**Task details:**
Using the records that appear below, write out exactly the lines from the one with "# Working Screenshot" through the one with "Orders, Division/Multiplication, Addition/Subtraction)", keeping both end lines.

:::

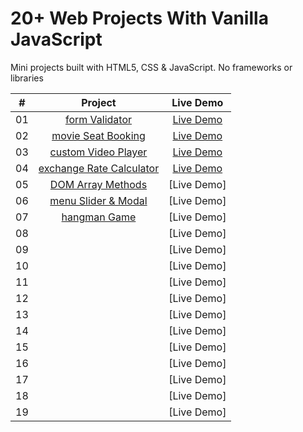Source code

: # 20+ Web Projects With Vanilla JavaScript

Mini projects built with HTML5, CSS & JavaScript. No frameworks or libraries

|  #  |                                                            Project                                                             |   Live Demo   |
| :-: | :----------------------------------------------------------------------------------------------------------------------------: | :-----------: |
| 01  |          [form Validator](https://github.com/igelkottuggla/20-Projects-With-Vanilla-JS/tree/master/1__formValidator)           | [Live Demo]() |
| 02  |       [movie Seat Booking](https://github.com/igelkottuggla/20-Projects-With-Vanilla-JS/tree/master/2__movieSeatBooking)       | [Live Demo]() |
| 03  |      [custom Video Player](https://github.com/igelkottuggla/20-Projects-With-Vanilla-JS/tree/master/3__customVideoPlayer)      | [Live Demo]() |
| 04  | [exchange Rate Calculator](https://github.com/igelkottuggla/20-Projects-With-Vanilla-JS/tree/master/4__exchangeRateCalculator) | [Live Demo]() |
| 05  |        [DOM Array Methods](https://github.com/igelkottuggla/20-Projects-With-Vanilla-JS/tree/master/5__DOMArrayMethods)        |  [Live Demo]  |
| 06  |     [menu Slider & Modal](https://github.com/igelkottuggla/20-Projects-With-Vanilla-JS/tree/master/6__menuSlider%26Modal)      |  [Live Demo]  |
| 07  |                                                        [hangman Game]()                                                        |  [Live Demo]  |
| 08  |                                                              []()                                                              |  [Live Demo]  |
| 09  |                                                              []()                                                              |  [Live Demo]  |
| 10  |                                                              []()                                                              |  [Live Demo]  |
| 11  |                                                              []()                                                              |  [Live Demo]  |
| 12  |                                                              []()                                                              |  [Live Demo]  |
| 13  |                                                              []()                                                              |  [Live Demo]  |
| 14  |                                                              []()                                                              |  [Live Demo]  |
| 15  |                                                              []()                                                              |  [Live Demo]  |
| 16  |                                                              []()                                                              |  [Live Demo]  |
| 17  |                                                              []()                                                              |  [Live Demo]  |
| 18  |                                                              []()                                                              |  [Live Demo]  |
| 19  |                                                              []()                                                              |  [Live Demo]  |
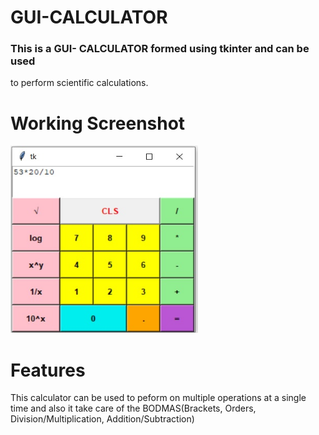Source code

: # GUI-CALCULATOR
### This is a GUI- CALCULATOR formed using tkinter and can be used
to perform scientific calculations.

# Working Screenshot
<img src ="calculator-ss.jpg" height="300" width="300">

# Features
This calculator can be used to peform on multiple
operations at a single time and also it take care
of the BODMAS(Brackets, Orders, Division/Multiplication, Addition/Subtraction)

:::

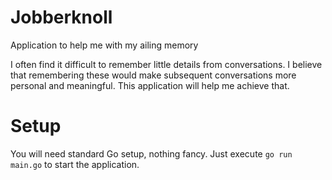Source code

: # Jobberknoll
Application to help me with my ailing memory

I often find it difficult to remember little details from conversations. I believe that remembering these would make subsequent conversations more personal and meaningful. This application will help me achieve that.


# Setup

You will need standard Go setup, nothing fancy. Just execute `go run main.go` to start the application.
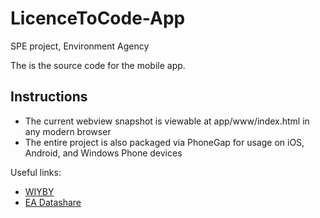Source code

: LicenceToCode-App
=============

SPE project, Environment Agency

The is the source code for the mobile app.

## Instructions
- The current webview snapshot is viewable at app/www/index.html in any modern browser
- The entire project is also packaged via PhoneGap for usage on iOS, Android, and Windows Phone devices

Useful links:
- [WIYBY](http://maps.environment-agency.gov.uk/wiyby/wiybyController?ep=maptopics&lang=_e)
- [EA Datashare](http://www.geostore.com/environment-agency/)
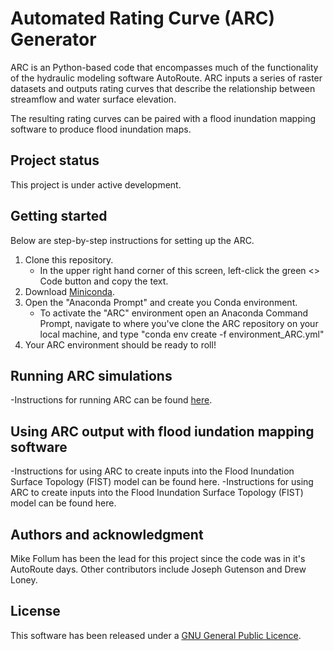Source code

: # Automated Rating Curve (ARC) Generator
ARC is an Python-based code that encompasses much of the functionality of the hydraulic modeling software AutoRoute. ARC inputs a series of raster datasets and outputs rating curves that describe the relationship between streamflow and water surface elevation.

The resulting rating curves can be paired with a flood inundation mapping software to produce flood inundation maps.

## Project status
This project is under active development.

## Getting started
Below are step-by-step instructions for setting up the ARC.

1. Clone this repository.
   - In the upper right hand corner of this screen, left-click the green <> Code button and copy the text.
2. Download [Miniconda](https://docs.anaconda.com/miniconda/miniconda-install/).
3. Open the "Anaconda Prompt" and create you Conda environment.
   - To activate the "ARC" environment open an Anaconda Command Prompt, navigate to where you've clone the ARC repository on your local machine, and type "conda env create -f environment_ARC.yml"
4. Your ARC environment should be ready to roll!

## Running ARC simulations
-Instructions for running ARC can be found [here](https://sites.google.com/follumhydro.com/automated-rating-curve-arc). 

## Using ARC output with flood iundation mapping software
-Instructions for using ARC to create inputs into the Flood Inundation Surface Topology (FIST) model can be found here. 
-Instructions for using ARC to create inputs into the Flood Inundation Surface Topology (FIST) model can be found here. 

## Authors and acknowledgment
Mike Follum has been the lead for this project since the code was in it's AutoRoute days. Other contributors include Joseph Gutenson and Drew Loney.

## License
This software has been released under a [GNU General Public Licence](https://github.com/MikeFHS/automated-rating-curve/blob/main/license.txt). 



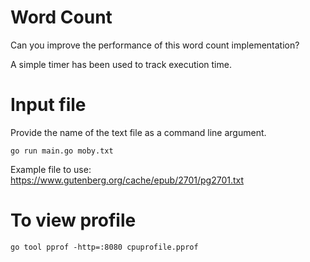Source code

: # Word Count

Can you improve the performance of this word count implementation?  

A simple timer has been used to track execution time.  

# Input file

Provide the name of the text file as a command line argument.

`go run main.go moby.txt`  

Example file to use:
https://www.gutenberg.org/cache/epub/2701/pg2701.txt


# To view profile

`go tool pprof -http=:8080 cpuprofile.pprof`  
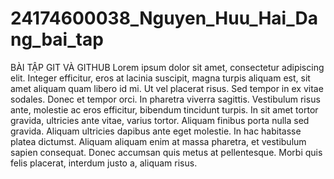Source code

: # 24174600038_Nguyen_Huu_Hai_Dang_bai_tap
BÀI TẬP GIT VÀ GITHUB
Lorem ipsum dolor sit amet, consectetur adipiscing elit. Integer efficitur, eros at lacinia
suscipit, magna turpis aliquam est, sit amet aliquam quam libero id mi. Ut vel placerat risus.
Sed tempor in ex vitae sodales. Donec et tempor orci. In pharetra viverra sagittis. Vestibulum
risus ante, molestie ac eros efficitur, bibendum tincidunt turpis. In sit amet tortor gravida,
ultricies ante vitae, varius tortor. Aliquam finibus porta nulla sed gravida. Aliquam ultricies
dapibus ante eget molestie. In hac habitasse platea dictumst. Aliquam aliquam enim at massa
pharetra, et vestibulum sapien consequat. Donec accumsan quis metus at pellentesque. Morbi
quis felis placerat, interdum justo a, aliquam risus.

:::

**Response area:**
# Working Screenshot
<img src ="calculator-ss.jpg" height="300" width="300">

# Features
This calculator can be used to peform on multiple
operations at a single time and also it take care
of the BODMAS(Brackets, Orders, Division/Multiplication, Addition/Subtraction)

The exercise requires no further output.